┌──

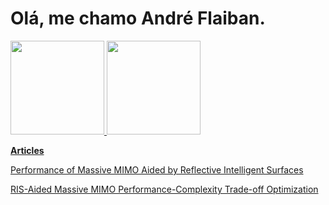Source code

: # Olá, me chamo André Flaiban.
<div>
<a href="https://github.com/andref12">
<img height="150em" src="https://github-readme-stats.vercel.app/api/top-langs/?username=andref12&layout=compact&langs_count=7&theme=merko"/>
<img height="150em" src="https://github-readme-stats.vercel.app/api?username=andref12&theme=merko&show_icons=true"/>

</div>

**Articles**

[Performance of Massive MIMO Aided by Reflective Intelligent Surfaces](https://link.springer.com/article/10.1007/s10922-024-09846-4)

[RIS-Aided Massive MIMO Performance-Complexity Trade-off Optimization](https://link.springer.com/article/10.1007/s10922-024-09890-0)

└──

- How to complete this task: Please print each of the records word for word, keeping the pictures out.

- Result for this task:
Source code

: # Olá, me chamo André Flaiban.
<div>
<a href="https://github.com/andref12">
<img height="150em" src="https://github-readme-stats.vercel.app/api/top-langs/?username=andref12&layout=compact&langs_count=7&theme=merko"/>
<img height="150em" src="https://github-readme-stats.vercel.app/api?username=andref12&theme=merko&show_icons=true"/>

</div>

**Articles**

[Performance of Massive MIMO Aided by Reflective Intelligent Surfaces](https://link.springer.com/article/10.1007/s10922-024-09846-4)

[RIS-Aided Massive MIMO Performance-Complexity Trade-off Optimization](https://link.springer.com/article/10.1007/s10922-024-09890-0)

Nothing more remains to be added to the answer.